Anarchism and Council Communism on the Russian Revolution

By Memos, Christos | Anarchist Studies, July 1, 2012 | Go to article overview

Anarchism and Council Communism on the Russian Revolution


Memos, Christos, Anarchist Studies


ABSTRACT

The Russian Revolution, being part of the revolutionary tradition of the exploited and oppressed, encompasses sufferings, horrors and tragedies, but also unfulfilled promises, hopes and revolutionary inspirations. The subversive heritage includes, among others, the largely neglected radical critiques of the Russian Revolution that preceded analogous Trotskyist endeavours. All these forgotten critiques, unrealised potentials and past struggles could act as a constandy renewed point of departure in the fight for human emancipation. This essay examines the two radical currents of anarchism and Council Communism and their critical confrontation with the Russian Revolution and the class character of the Soviet regime. First, it oudines the major anarchist critiques and analyses of the revolution (Kropotkin, Malatesta, Rocker, Goldman, Berkman and Voline). Following this, it explores the critique provided by the Council Communist tradition (Pannekoek, Gorter and Rühle). The essay moves on to provide a critical re-evaluation of both anarchist and councilist appraisals of the Russian Revolution in order to disclose liberating intentions and tendencies that are living possibilities for contemporary radical anti-capitalist struggles all over the world. It also attempts to shed light on the limits, inadequacies and confusions of their approaches, derive lessons for the present social struggles and make explicit the political and theoretical implications of this anti-critique.

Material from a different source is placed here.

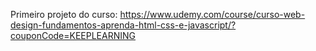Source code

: Primeiro projeto do curso: https://www.udemy.com/course/curso-web-design-fundamentos-aprenda-html-css-e-javascript/?couponCode=KEEPLEARNING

Keywords: Anarchism, Council Communism, Russian Revolution

'Russia must return to the creative genius of local forces which, as I see it, can be a factor in the creation of a new life ... If the present situation continues, the very word 'socialism' will turn into a curse. This is what happened to the conception of 'equality' in France for forty years after the rule of the Jacobins.'

Kropotkin to Lenin, Dmitrov, 4 March 1920.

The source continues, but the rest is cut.